雅にキスされたときは、びっくりしてしまった。

 だけど、その後は別に普通だった。

 はじめはドキドキしていたあたしだったけど、雅はまるで気にした様子ではなかった。

 本当に何の意味もなくて、おまじないだったんだと思う。
 
 世の中には変わったおまじないがあるらしい。

 きっとお金持ちの世界だけに通用するんだよ。

 うんうん、絶対そう。



 そう思っちゃったほうが、精神衛生上いいに決まってる!……よね?

 ああ、やっぱり学校の選択を間違えたかな。





 悶々と悩む日が続いたけど、徐々に忙しくなってそのうちそれ所じゃなくなっていった。



 あたしは少しずつ学校の生活にも慣れてきていた。

 本格的にはじまった授業はさすがにハイレベル難しかったけど、ついていけないほどではない。

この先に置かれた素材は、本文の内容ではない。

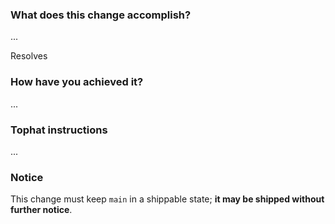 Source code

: ### What does this change accomplish?
...

Resolves <issues>

### How have you achieved it?
...

### Tophat instructions
...

### Notice

This change must keep `main` in a shippable state; **it may be shipped without further notice**.

<!--
Need help in filling this out? See the [guide](https://github.com/Shopify/android-testify/blob/main/CONTRIBUTING.md).
-->
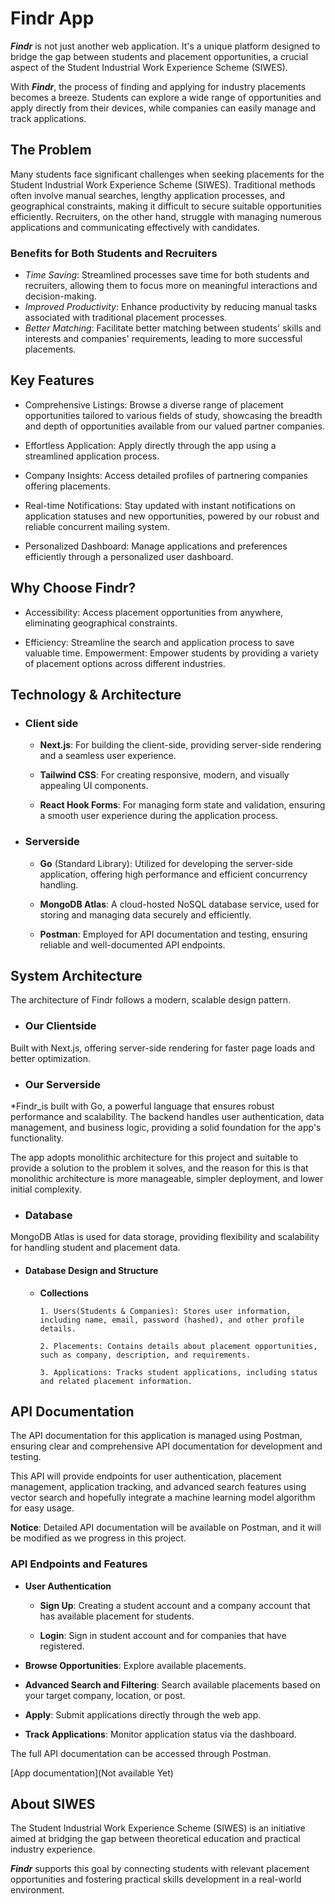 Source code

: # Findr App

**_Findr_** is not just another web application. It's a unique platform designed to bridge the gap between students and placement opportunities, a crucial aspect of the Student Industrial Work Experience Scheme (SIWES).

With **_Findr_**, the process of finding and applying for industry placements becomes a breeze. Students can explore a wide range of opportunities and apply directly from their devices, while companies can easily manage and track applications.

## The Problem

Many students face significant challenges when seeking placements for the Student Industrial Work Experience Scheme (SIWES). Traditional methods often involve manual searches, lengthy application processes, and geographical constraints, making it difficult to secure suitable opportunities efficiently. Recruiters, on the other hand, struggle with managing numerous applications and communicating effectively with candidates.

### Benefits for Both Students and Recruiters

- _Time Saving_: Streamlined processes save time for both students and recruiters, allowing them to focus more on meaningful interactions and decision-making.
- _Improved Productivity_: Enhance productivity by reducing manual tasks associated with traditional placement processes.
- _Better Matching_: Facilitate better matching between students' skills and interests and companies' requirements, leading to more successful placements.

## Key Features

- Comprehensive Listings: Browse a diverse range of placement opportunities tailored to various fields of study, showcasing the breadth and depth of opportunities available from our valued partner companies.

- Effortless Application: Apply directly through the app using a streamlined application process.

- Company Insights: Access detailed profiles of partnering companies offering placements.

- Real-time Notifications: Stay updated with instant notifications on application statuses and new opportunities, powered by our robust and reliable concurrent mailing system.

- Personalized Dashboard: Manage applications and preferences efficiently through a personalized user dashboard.

## Why Choose Findr?

- Accessibility: Access placement opportunities from anywhere, eliminating geographical constraints.

- Efficiency: Streamline the search and application process to save valuable time.
Empowerment: Empower students by providing a variety of placement options across different industries.

## Technology & Architecture

- ### Client side

  - **Next.js**: For building the client-side, providing server-side rendering and a seamless user experience.

  - **Tailwind CSS**: For creating responsive, modern, and visually appealing UI components.

  - **React Hook Forms**: For managing form state and validation, ensuring a smooth user experience during the application process.

- ### Serverside

  - **Go** (Standard Library): Utilized for developing the server-side application, offering high performance and efficient concurrency handling.

  - **MongoDB Atlas**: A cloud-hosted NoSQL database service, used for storing and managing data securely and efficiently.

  - **Postman**: Employed for API documentation and testing, ensuring reliable and well-documented API endpoints.

## **System Architecture**

The architecture of Findr follows a modern, scalable design pattern.

- ### **Our Clientside**

 Built with Next.js, offering server-side rendering for faster page loads and better optimization.

- ### **Our Serverside**

 *Findr_is built with Go, a powerful language that ensures robust performance and scalability. The backend handles user authentication, data management, and business logic, providing a solid foundation for the app's functionality.

 The app adopts monolithic architecture
 for this project and suitable to provide a solution to the problem it solves, and the reason for this is that monolithic architecture is more manageable, simpler deployment, and lower initial complexity.

- ### **Database**

 MongoDB Atlas is used for data storage, providing flexibility and scalability for handling student and placement data.

- #### Database Design and Structure

  - **Collections**

        1. Users(Students & Companies): Stores user information, including name, email, password (hashed), and other profile details.

        2. Placements: Contains details about placement opportunities, such as company, description, and requirements.

        3. Applications: Tracks student applications, including status and related placement information.

## **API Documentation**

The API documentation for this application is managed using Postman, ensuring clear and comprehensive API documentation for development and testing.

This API will provide endpoints for user authentication, placement management, application tracking, and advanced search features using vector search and hopefully integrate a machine learning model algorithm for easy usage.

**Notice**: Detailed API documentation will be available on Postman, and it will be modified as we progress in this project.

### API Endpoints and Features

- **User Authentication**

  - **Sign Up**: Creating a student account and a company account that has available placement for students.

  - **Login**: Sign in student account and for companies that have registered.

- **Browse Opportunities**: Explore available placements.

- **Advanced Search and Filtering**: Search available placements based on your target company, location, or post.

- **Apply**: Submit applications directly through the web app.

- **Track Applications**: Monitor application status via the dashboard.

The full API documentation can be accessed through Postman.

[App documentation](Not available Yet)

## **About SIWES**

The Student Industrial Work Experience Scheme (SIWES) is an initiative aimed at bridging the gap between theoretical education and practical industry experience.

**_Findr_** supports this goal by connecting students with relevant placement opportunities and fostering practical skills development in a real-world environment.
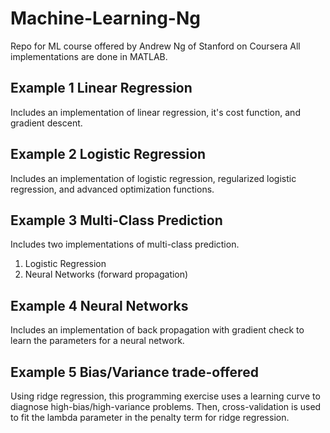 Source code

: # Machine-Learning-Ng
Repo for ML course offered by Andrew Ng of Stanford on Coursera
All implementations are done in MATLAB.

## Example 1 Linear Regression

Includes an implementation of linear regression, it's cost function, and gradient descent.

## Example 2 Logistic Regression

Includes an implementation of logistic regression, regularized logistic regression, and advanced optimization functions.

## Example 3 Multi-Class Prediction

Includes two implementations of multi-class prediction.  
1. Logistic Regression  
2. Neural Networks (forward propagation)

## Example 4 Neural Networks

Includes an implementation of back propagation with gradient check to learn the parameters for a neural network.

## Example 5 Bias/Variance trade-offered

Using ridge regression, this programming exercise uses a learning curve to diagnose high-bias/high-variance problems. Then, cross-validation is used to fit the lambda parameter in the penalty term for ridge regression.  
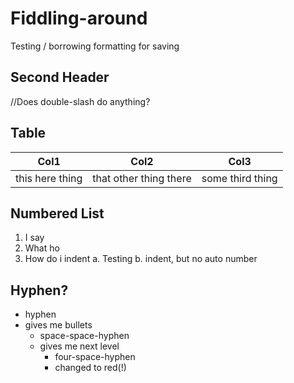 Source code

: # Fiddling-around
Testing / borrowing formatting for saving

## Second Header
//Does double-slash do anything?

## Table
| Col1 | Col2 | Col3
| -------- | ---- | ---------- |
| this here thing | that other thing there | some third thing |

## Numbered List
1. I say
2. What ho
3. How do i indent
 a. Testing
 b. indent, but no auto number
 
## Hyphen?
- hyphen
- gives me bullets
  - space-space-hyphen
  - gives me next level
    - four-space-hyphen
    - changed to red(!)
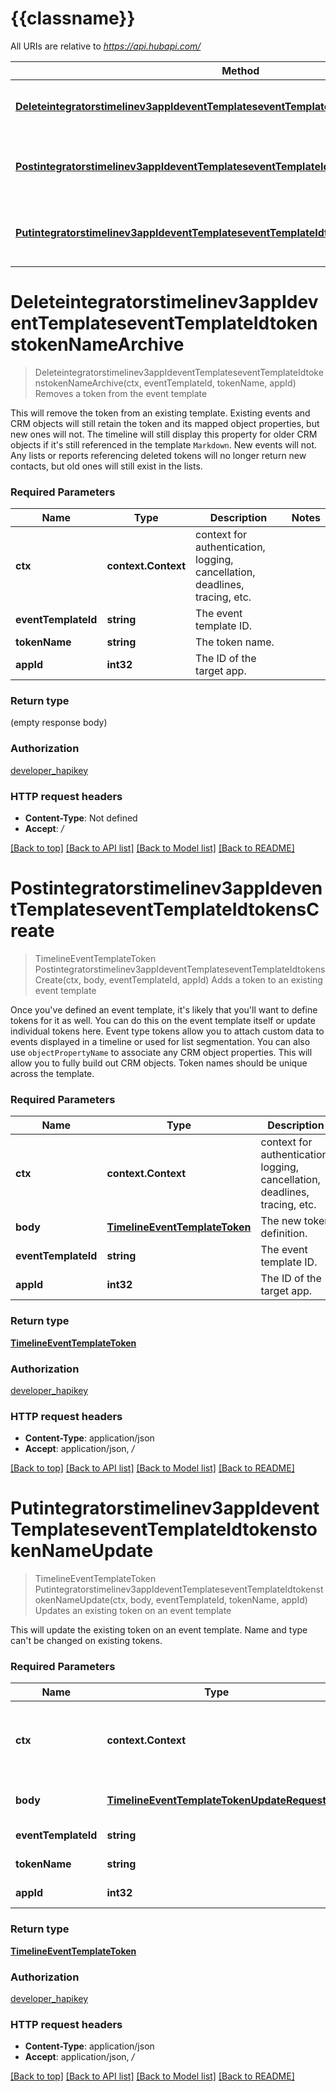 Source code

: # {{classname}}

All URIs are relative to *https://api.hubapi.com/*

Method | HTTP request | Description
------------- | ------------- | -------------
[**Deleteintegratorstimelinev3appIdeventTemplateseventTemplateIdtokenstokenNameArchive**](TokensApi.md#Deleteintegratorstimelinev3appIdeventTemplateseventTemplateIdtokenstokenNameArchive) | **Delete** /crm/v3/timeline/{appId}/event-templates/{eventTemplateId}/tokens/{tokenName} | Removes a token from the event template
[**Postintegratorstimelinev3appIdeventTemplateseventTemplateIdtokensCreate**](TokensApi.md#Postintegratorstimelinev3appIdeventTemplateseventTemplateIdtokensCreate) | **Post** /crm/v3/timeline/{appId}/event-templates/{eventTemplateId}/tokens | Adds a token to an existing event template
[**Putintegratorstimelinev3appIdeventTemplateseventTemplateIdtokenstokenNameUpdate**](TokensApi.md#Putintegratorstimelinev3appIdeventTemplateseventTemplateIdtokenstokenNameUpdate) | **Put** /crm/v3/timeline/{appId}/event-templates/{eventTemplateId}/tokens/{tokenName} | Updates an existing token on an event template

# **Deleteintegratorstimelinev3appIdeventTemplateseventTemplateIdtokenstokenNameArchive**
> Deleteintegratorstimelinev3appIdeventTemplateseventTemplateIdtokenstokenNameArchive(ctx, eventTemplateId, tokenName, appId)
Removes a token from the event template

This will remove the token from an existing template. Existing events and CRM objects will still retain the token and its mapped object properties, but new ones will not.  The timeline will still display this property for older CRM objects if it's still referenced in the template `Markdown`. New events will not.  Any lists or reports referencing deleted tokens will no longer return new contacts, but old ones will still exist in the lists.

### Required Parameters

Name | Type | Description  | Notes
------------- | ------------- | ------------- | -------------
 **ctx** | **context.Context** | context for authentication, logging, cancellation, deadlines, tracing, etc.
  **eventTemplateId** | **string**| The event template ID. | 
  **tokenName** | **string**| The token name. | 
  **appId** | **int32**| The ID of the target app. | 

### Return type

 (empty response body)

### Authorization

[developer_hapikey](../README.md#developer_hapikey)

### HTTP request headers

 - **Content-Type**: Not defined
 - **Accept**: */*

[[Back to top]](#) [[Back to API list]](../README.md#documentation-for-api-endpoints) [[Back to Model list]](../README.md#documentation-for-models) [[Back to README]](../README.md)

# **Postintegratorstimelinev3appIdeventTemplateseventTemplateIdtokensCreate**
> TimelineEventTemplateToken Postintegratorstimelinev3appIdeventTemplateseventTemplateIdtokensCreate(ctx, body, eventTemplateId, appId)
Adds a token to an existing event template

Once you've defined an event template, it's likely that you'll want to define tokens for it as well. You can do this on the event template itself or update individual tokens here.  Event type tokens allow you to attach custom data to events displayed in a timeline or used for list segmentation.  You can also use `objectPropertyName` to associate any CRM object properties. This will allow you to fully build out CRM objects.  Token names should be unique across the template.

### Required Parameters

Name | Type | Description  | Notes
------------- | ------------- | ------------- | -------------
 **ctx** | **context.Context** | context for authentication, logging, cancellation, deadlines, tracing, etc.
  **body** | [**TimelineEventTemplateToken**](TimelineEventTemplateToken.md)| The new token definition. | 
  **eventTemplateId** | **string**| The event template ID. | 
  **appId** | **int32**| The ID of the target app. | 

### Return type

[**TimelineEventTemplateToken**](TimelineEventTemplateToken.md)

### Authorization

[developer_hapikey](../README.md#developer_hapikey)

### HTTP request headers

 - **Content-Type**: application/json
 - **Accept**: application/json, */*

[[Back to top]](#) [[Back to API list]](../README.md#documentation-for-api-endpoints) [[Back to Model list]](../README.md#documentation-for-models) [[Back to README]](../README.md)

# **Putintegratorstimelinev3appIdeventTemplateseventTemplateIdtokenstokenNameUpdate**
> TimelineEventTemplateToken Putintegratorstimelinev3appIdeventTemplateseventTemplateIdtokenstokenNameUpdate(ctx, body, eventTemplateId, tokenName, appId)
Updates an existing token on an event template

This will update the existing token on an event template. Name and type can't be changed on existing tokens.

### Required Parameters

Name | Type | Description  | Notes
------------- | ------------- | ------------- | -------------
 **ctx** | **context.Context** | context for authentication, logging, cancellation, deadlines, tracing, etc.
  **body** | [**TimelineEventTemplateTokenUpdateRequest**](TimelineEventTemplateTokenUpdateRequest.md)| The updated token definition. | 
  **eventTemplateId** | **string**| The event template ID. | 
  **tokenName** | **string**| The token name. | 
  **appId** | **int32**| The ID of the target app. | 

### Return type

[**TimelineEventTemplateToken**](TimelineEventTemplateToken.md)

### Authorization

[developer_hapikey](../README.md#developer_hapikey)

### HTTP request headers

 - **Content-Type**: application/json
 - **Accept**: application/json, */*

[[Back to top]](#) [[Back to API list]](../README.md#documentation-for-api-endpoints) [[Back to Model list]](../README.md#documentation-for-models) [[Back to README]](../README.md)

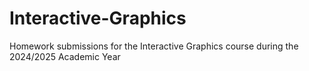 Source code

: # Interactive-Graphics
Homework submissions for the Interactive Graphics course during the 2024/2025 Academic Year
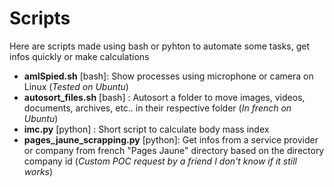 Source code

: # Scripts
Here are scripts made using bash or pyhton to automate some tasks, get infos quickly or make calculations

- **amISpied.sh** [bash]: Show processes using microphone or camera on Linux (*Tested on Ubuntu*)
- **autosort_files.sh** [bash] : Autosort a folder to move images, videos, documents, archives, etc.. in their respective folder (*In french on Ubuntu*)
- **imc.py** [python] : Short script to calculate body mass index 
- **pages_jaune_scrapping.py** [python]: Get infos from a service provider or company from french "Pages Jaune" directory based on the directory company id (*Custom POC request by a friend I don't know if it still works*)
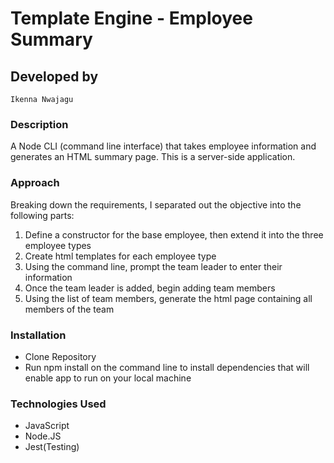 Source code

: # Template Engine - Employee Summary

## Developed by
``
Ikenna Nwajagu
``

### Description

A Node CLI (command line interface) that takes employee information and generates an HTML summary page. This is a server-side application. 


### Approach

Breaking down the requirements, I separated out the objective into the following parts:

1. Define a constructor for the base employee, then extend it into the three employee types
2. Create html templates for each employee type
3. Using the command line, prompt the team leader to enter their information
4. Once the team leader is added, begin adding team members
5. Using the list of team members, generate the html page containing all members of the team


### Installation
- Clone Repository
- Run npm install on the command line to install dependencies that will enable app to run on your local machine


### Technologies Used
- JavaScript
- Node.JS
- Jest(Testing)


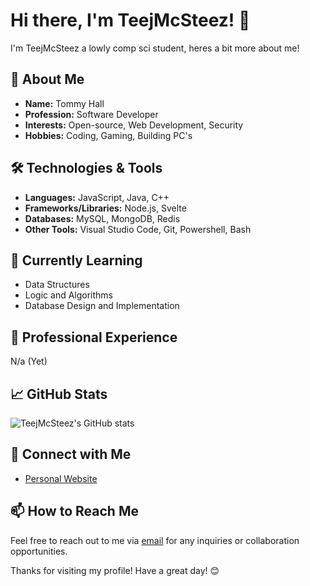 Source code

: # Hi there, I'm TeejMcSteez! 👋

I'm TeejMcSteez a lowly comp sci student, heres a bit more about me!

## 🚀 About Me

- **Name:** Tommy Hall
- **Profession:** Software Developer
- **Interests:** Open-source, Web Development, Security
- **Hobbies:** Coding, Gaming, Building PC's

## 🛠️ Technologies & Tools

- **Languages:** JavaScript, Java, C++
- **Frameworks/Libraries:** Node.js, Svelte
- **Databases:** MySQL, MongoDB, Redis
- **Other Tools:** Visual Studio Code, Git, Powershell, Bash

## 🌱 Currently Learning

- Data Structures
- Logic and Algorithms
- Database Design and Implementation

## 💼 Professional Experience

N/a (Yet)

## 📈 GitHub Stats

![TeejMcSteez's GitHub stats](https://github-readme-stats.vercel.app/api?username=TeejMcSteez&show_icons=true&theme=radical)

## 🔗 Connect with Me

- [Personal Website](https://teejmcsteez.tech)

## 📫 How to Reach Me

Feel free to reach out to me via [email](mailto:tjhall047@gmail.com) for any inquiries or collaboration opportunities.

Thanks for visiting my profile! Have a great day! 😊
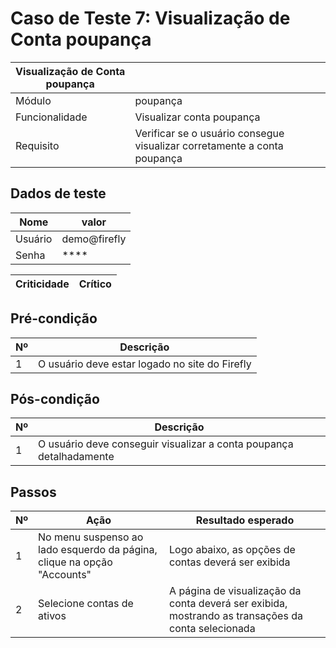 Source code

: # Caso de Teste 7: Visualização de Conta poupança

| Visualização de Conta poupança|           |
| --------------------- |-----------|
| Módulo | poupança |
| Funcionalidade | Visualizar conta poupança |
| Requisito | Verificar se o usuário consegue visualizar corretamente a conta poupança |

## Dados de teste

| Nome | valor |
| ---- | ----- |
| Usuário | demo@firefly |
| Senha | **** |

| Criticidade | Crítico |
| ----------- | ------- |

## Pré-condição

| Nº | Descrição |
| -- | --------- |
| 1 | O usuário deve estar logado no site do Firefly |

## Pós-condição

| Nº | Descrição |
| -- | --------- |
| 1 | O usuário deve conseguir visualizar a conta poupança detalhadamente |

## Passos

| Nº | Ação | Resultado esperado |
| ----- | ---- | ------------------ |
| 1 | No menu suspenso ao lado esquerdo da página, clique na opção "Accounts" | Logo abaixo, as opções de contas deverá ser exibida |
| 2 | Selecione contas de ativos | A página de visualização da conta deverá ser exibida, mostrando as transações da conta selecionada |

 でも、予習・復習しないと難しいから、毎日寮にかえってしっかり勉強した。

 成績を落としたら、特待を消されてしまうかもしれない。



 そして、相変わらずコイツに付きまとわれる日々だった。

「こっまち!愛してるよ~」

 毎日毎日毎日、べたべたべたべた虎に付きまとわれている。

 本当にウザイけど、コイツが東雲虎之助である以上、突っぱねたりできない。

 いつ堪忍袋の緒が切れて、殴り飛ばしてしまうか気が気じゃなかった。

 しかも、雅と虎はめちゃくちゃ仲が悪い。

 巻き込まれるあたしのストレスゲージはうなぎのぼり。ただいま急上昇中だ。

 あたしの今までの常識を覆すことが次々と起こるんだから、たまんない。